В те тревожные дни их дискуссии, само собой, нередко касались роли искусства в обществе. Брехт проводил неожиданное различие между «серьезными» и «несерьезными» авторами: «Допустим, ты читаешь превосходный политический роман и впоследствии узнаешь, что его написал Ленин. Ты изменишь свое мнение и о Ленине, и о романе: оба они упадут в твоих глазах» (SW, 2:784). Брехт, разумеется, считал себя «несерьезным» человеком. По его словам, он часто воображал себя стоящим перед судом. Судьи задают ему вопрос о том, серьезны ли его ответы, и он вынужден признать, что они не вполне серьезны. Брехт словно бы предвидел, как в октябре 1947 г. его будет допрашивать Комиссия по расследованию антиамериканской деятельности – его блестящая уклончивость во время этого допроса вошла в легенду. Таких авторов, как Кафка, Генрих фон Клейст и Георг Бюхнер, Брехт не относил ни к той, ни к другой группе, выделяя их в отдельную третью категорию. Этих писателей он называл неудачниками. Предметом этих обширных дискуссий становилась вся западная литература, включая произведения Рембо и Иоганнеса Р. Бехера, Конфуция и Еврипида, Герхарта Гауптмана и Достоевского.
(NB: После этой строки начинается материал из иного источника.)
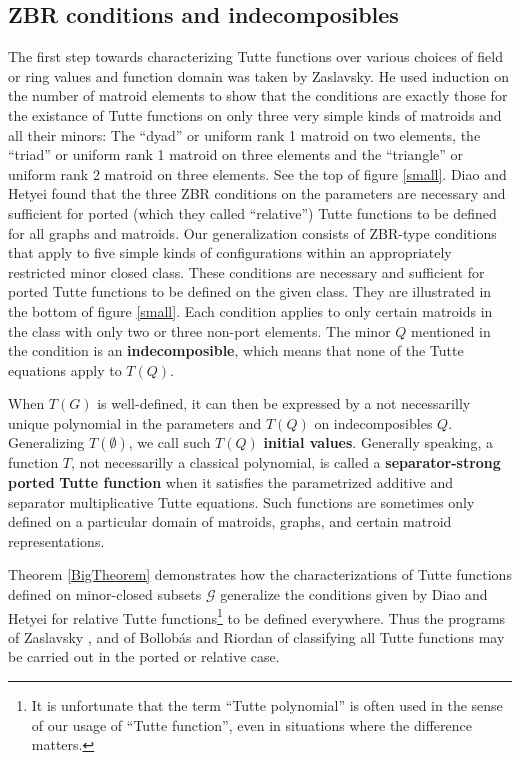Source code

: \documentclass[12pt,leqno]{amsart}
\theoremstyle{remark}
\begin{document}
\subsection{ZBR conditions and indecomposibles}

The first step towards characterizing Tutte functions
over various choices of field or ring values and function domain
was taken by Zaslavsky\cite{MR93a:05047}. He used induction on the
number of matroid elements to show that the conditions are exactly
those for the existance of Tutte functions on only three very simple
kinds of matroids and all their minors: 
The ``dyad'' or uniform rank 1 matroid on two elements, the
``triad'' or uniform rank 1 matroid on three elements and the 
``triangle'' or uniform rank 2 matroid
on three elements.  See the top of
figure \ref{small}.  
Diao and Hetyei found that the three ZBR conditions on the 
parameters are necessary
and sufficient for ported (which they called ``relative'')
Tutte functions to be defined 
for all graphs and matroids.  Our generalization consists of
ZBR-type conditions that apply to five simple kinds of 
configurations within an appropriately restricted minor closed 
class.  These conditions are necessary and sufficient for
ported Tutte functions to be defined on the given class.
They are illustrated in the bottom of figure \ref{small}.
Each condition applies to only certain 
matroids in the class with only two or three non-port elements.
The minor $Q$ mentioned in the condition is an 
\textbf{indecomposible}, which means that
none of the Tutte equations apply to $T(Q)$.

When $T(G)$ is well-defined, it can then
be expressed by a not necessarilly unique polynomial in the parameters
and $T(Q)$ on indecomposibles $Q$.  Generalizing $T(\emptyset)$, we call
such $T(Q)$ \textbf{initial values}.
Generally speaking, a function $T$,
not necessarilly a classical
polynomial, is called a \textbf{separator-strong} \cite{JoAndTom} 
\textbf{ported} \cite{sdcPorted} \textbf{Tutte function} when it
satisfies the parametrized additive and separator multiplicative
Tutte equations.
Such functions are sometimes only defined
on a particular domain of matroids, graphs, and
certain matroid representations\cite{TutteEx}.


Theorem \ref{BigTheorem} demonstrates how
the 
characterizations\cite{MR93a:05047,BollobasRiordanTuttePolyColored,Ellis-Monaghan-Traldi} of Tutte functions
defined on minor-closed subsets $\mathcal{G}$ generalize the
conditions given by Diao and Hetyei for relative
Tutte functions\footnote{It is unfortunate that the term ``Tutte polynomial''
is often used in the sense of our usage of ``Tutte function'', even in
situations where the difference matters.}  
to be defined everywhere.  Thus the
programs of Zaslavsky \cite{MR93a:05047}, 
and of Bollob\'{a}s and Riordan 
\cite{BollobasRiordanTuttePolyColored} of classifying
all Tutte functions may be carried out in the 
ported or relative case.  
\end{document}
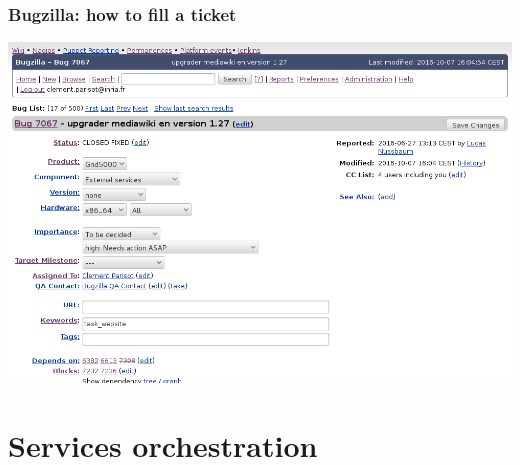 \documentclass[11pt,compress,final]{beamer}
\begin{document}
\begin{frame}
\frametitle{Bugzilla: how to fill a ticket}
  \includegraphics[scale=0.29]{figures/bugzilla_ticket}
\end{frame}

\section{Services orchestration}
\end{document}

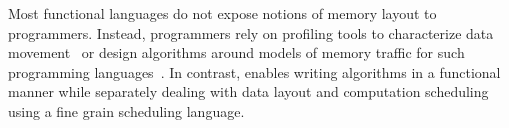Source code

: Most functional languages do not expose notions of memory layout to programmers.  Instead, programmers rely on profiling tools to characterize data movement~\cite{Spoonhower:2008:SPP:1411203.1411240} or design algorithms around models of memory traffic for such programming languages~\cite{Blelloch:2013:CIE:2429069.2429077}.  In contrast, \framework{} enables writing algorithms in a functional manner while separately dealing with data layout and computation scheduling using a fine grain scheduling language.






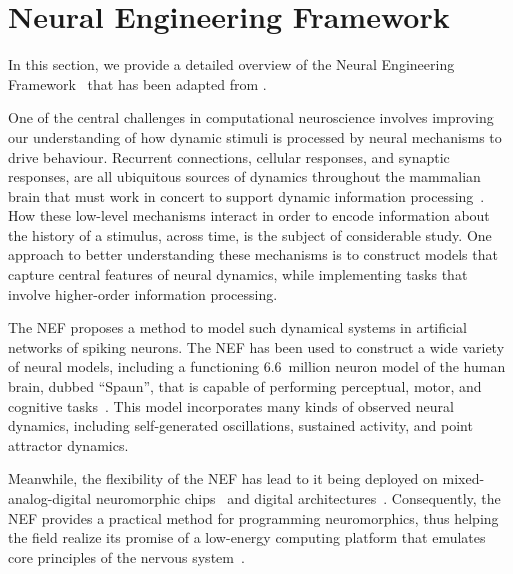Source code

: 
\section{Neural Engineering Framework}
\label{sec:nef}

In this section, we provide a detailed overview of the Neural Engineering Framework~\citep[NEF;][]{eliasmith2003a} that has been adapted from \citet{voelker2018}.

One of the central challenges in computational neuroscience involves improving our understanding of how dynamic stimuli is processed by neural mechanisms to drive behaviour.
Recurrent connections, cellular responses, and synaptic responses, are all ubiquitous sources of dynamics throughout the mammalian brain that must work in concert to support dynamic information processing~\citep{kandel2000principles}.
How these low-level mechanisms interact in order to encode information about the history of a stimulus, across time, is the subject of considerable study.
One approach to better understanding these mechanisms is to construct models that capture central features of neural dynamics, while implementing tasks that involve higher-order information processing.


The NEF proposes a method to model such dynamical systems in artificial networks of spiking neurons.
The NEF has been used to construct a wide variety of neural models, including a functioning 6.6~million neuron model of the human brain, dubbed ``Spaun'', that is capable of performing perceptual, motor, and cognitive tasks~\citep{eliasmith2012, choo2018}.
This model incorporates many kinds of observed neural dynamics, including self-generated oscillations, sustained activity, and point attractor dynamics.

Meanwhile, the flexibility of the NEF has lead to it being deployed on mixed-analog-digital neuromorphic chips~\citep{choudhary2012silicon, corradi2014, voelker2017iscas, voelker2017neuromorphic, braindrop2019} and digital architectures~\citep{bekolay2013, wang2014compact, mundy2015, knight2016, berzish2016, wang2017neuromorphic, blouw2018a}.
Consequently, the NEF provides a practical method for programming neuromorphics, thus helping the field realize its promise of a low-energy computing platform that emulates core principles of the nervous system~\citep{boahen2017neuromorph}.

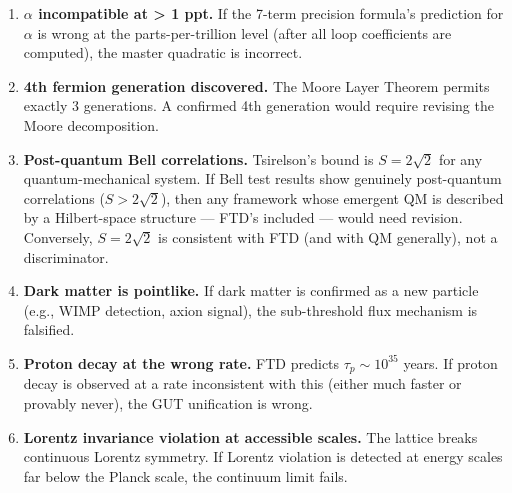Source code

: \documentclass[
  11pt,
  letterpaper,
  twoside,
  openright]{book}
\begin{document}
\begin{tcolorbox}[enhanced jigsaw, coltitle=black, colbacktitle=quarto-callout-important-color!10!white, toprule=.15mm, colframe=quarto-callout-important-color-frame, arc=.35mm, opacityback=0, bottomtitle=1mm, toptitle=1mm, breakable, colback=white, titlerule=0mm, opacitybacktitle=0.6, title=\textcolor{quarto-callout-important-color}{\faExclamation}\hspace{0.5em}{What would kill FTD}, rightrule=.15mm, bottomrule=.15mm, leftrule=.75mm, left=2mm]

\begin{enumerate}
\def\labelenumi{\arabic{enumi}.}
\item
  \textbf{\(\alpha\) incompatible at \textgreater{} 1 ppt.} If the
  7-term precision formula's prediction for \(\alpha\) is wrong at the
  parts-per-trillion level (after all loop coefficients are computed),
  the master quadratic is incorrect.
\item
  \textbf{4th fermion generation discovered.} The Moore Layer Theorem
  permits exactly 3 generations. A confirmed 4th generation would
  require revising the Moore decomposition.
\item
  \textbf{Post-quantum Bell correlations.} Tsirelson's bound is
  \(S = 2\sqrt{2}\) for any quantum-mechanical system. If Bell test
  results show genuinely post-quantum correlations (\(S > 2\sqrt{2}\)),
  then any framework whose emergent QM is described by a Hilbert-space
  structure --- FTD's included --- would need revision. Conversely,
  \(S = 2\sqrt{2}\) is consistent with FTD (and with QM generally), not
  a discriminator.
\item
  \textbf{Dark matter is pointlike.} If dark matter is confirmed as a
  new particle (e.g., WIMP detection, axion signal), the sub-threshold
  flux mechanism is falsified.
\item
  \textbf{Proton decay at the wrong rate.} FTD predicts
  \(\tau_p \sim 10^{35}\) years. If proton decay is observed at a rate
  inconsistent with this (either much faster or provably never), the GUT
  unification is wrong.
\item
  \textbf{Lorentz invariance violation at accessible scales.} The
  lattice breaks continuous Lorentz symmetry. If Lorentz violation is
  detected at energy scales far below the Planck scale, the continuum
  limit fails.
\end{enumerate}

\end{tcolorbox}
\end{document}
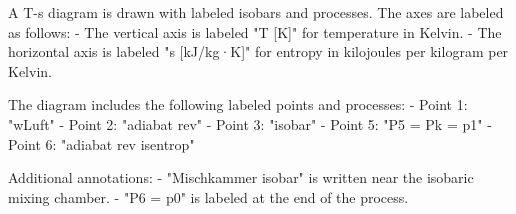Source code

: A T-s diagram is drawn with labeled isobars and processes. The axes are labeled as follows:  
- The vertical axis is labeled "T [K]" for temperature in Kelvin.  
- The horizontal axis is labeled "s [kJ/kg·K]" for entropy in kilojoules per kilogram per Kelvin.  

The diagram includes the following labeled points and processes:  
- Point 1: "wLuft"  
- Point 2: "adiabat rev"  
- Point 3: "isobar"  
- Point 5: "P5 = Pk = p1"  
- Point 6: "adiabat rev isentrop"  

Additional annotations:  
- "Mischkammer isobar" is written near the isobaric mixing chamber.  
- "P6 = p0" is labeled at the end of the process.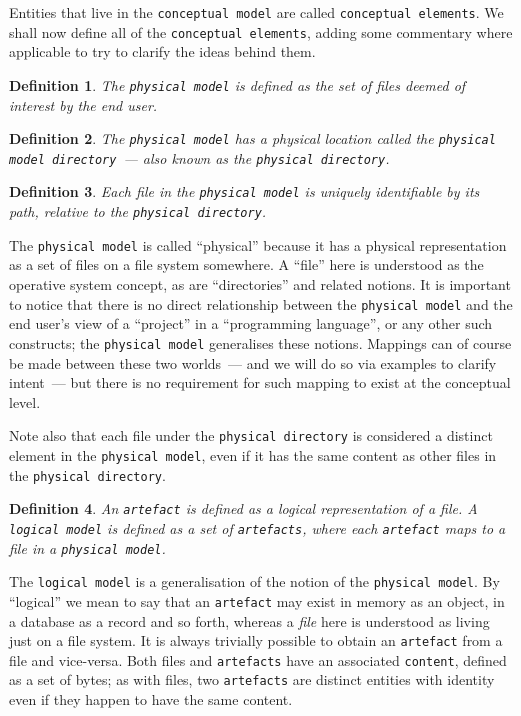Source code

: \documentclass{book}
\newtheorem{concept}{Definition}
\begin{document}
Entities that live in the \texttt{conceptual model} are called
\texttt{conceptual elements}. We shall now define all of the
\texttt{conceptual elements}, adding some commentary where applicable
to try to clarify the ideas behind them.

\begin{concept}
  The \texttt{physical model} is defined as the set of files deemed of
  interest by the end user.
\end{concept}

\begin{concept}
  The \texttt{physical model} has a physical location called the
  \texttt{physical model directory}~--- also known as the
  \texttt{physical directory}.
\end{concept}

\begin{concept}
  Each file in the \texttt{physical model} is uniquely identifiable by
  its path, relative to the \texttt{physical directory}.
\end{concept}

The \texttt{physical model} is called ``physical'' because it has a
physical representation as a set of files on a file system
somewhere. A ``file'' here is understood as the operative system
concept, as are ``directories'' and related notions. It is important
to notice that there is no direct relationship between the
\texttt{physical model} and the end user's view of a ``project'' in a
``programming language'', or any other such constructs; the
\texttt{physical model} generalises these notions. Mappings can of
course be made between these two worlds~--- and we will do so via
examples to clarify intent~--- but there is no requirement for such
mapping to exist at the conceptual level.

Note also that each file under the \texttt{physical directory} is
considered a distinct element in the \texttt{physical model}, even if
it has the same content as other files in the \texttt{physical
  directory}.

\begin{concept}
  An \texttt{artefact} is defined as a logical representation of a
  file. A \texttt{logical model} is defined as a set of
  \texttt{artefacts}, where each \texttt{artefact} maps to a file in a
  \texttt{physical model}.
\end{concept}

The \texttt{logical model} is a generalisation of the notion of the
\texttt{physical model}. By ``logical'' we mean to say that an
\texttt{artefact} may exist in memory as an object, in a database as a
record and so forth, whereas a \emph{file} here is understood as
living just on a file system. It is always trivially possible to
obtain an \texttt{artefact} from a file and vice-versa. Both files and
\texttt{artefacts} have an associated \texttt{content}, defined as a
set of bytes; as with files, two \texttt{artefacts} are distinct
entities with identity even if they happen to have the same content.
\end{document}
Но если вечера часто бывали оживленными и воодушевляющими, то дни проходили для Беньямина в одиночестве и изоляции. Он сумел сделать многое, но особенно с учетом того, что впервые за полтора года вновь получил доступ к своей библиотеке, удивительно, что за время пребывания в Дании Беньямин так и не написал ни одного крупного текста. Большая часть лета ушла у него на осуществление двух замыслов: эссе о культурной политике немецких социал-демократов и переработку эссе о Кафке. У Брехта имелась полная подшивка партийного журнала Die neue Zeit, и на протяжении лета Беньямин собрал большой архив выписок. Как он сообщал Хоркхаймеру, это эссе, согласно его расчетам, должно было представлять собой материалистический анализ «коллективного литературного творчества». Беньямин спокойно признавался Хоркхаймеру в том, что выбрал эту тему ради «достижения целей, стоящих перед Институтом социальных исследований», имея в виду давнюю тематику института – историю рабочего движения и социал-демократии (C, 456). То, что Беньямин так и не справился с этим эссе, несмотря на то что посвятил работе над ним не один месяц, едва ли удивительно: эта тема слабо соответствовала его талантам и интересам, и с течением времени он вошел в конфликт с ортодоксальными представлениями, заложенными в собранных им материалах. В октябре он мог признаться в письме Альфреду Кону, что тема эссе «не отражает моего свободного выбора, пусть она и предложена мной самим» (GB, 4:508).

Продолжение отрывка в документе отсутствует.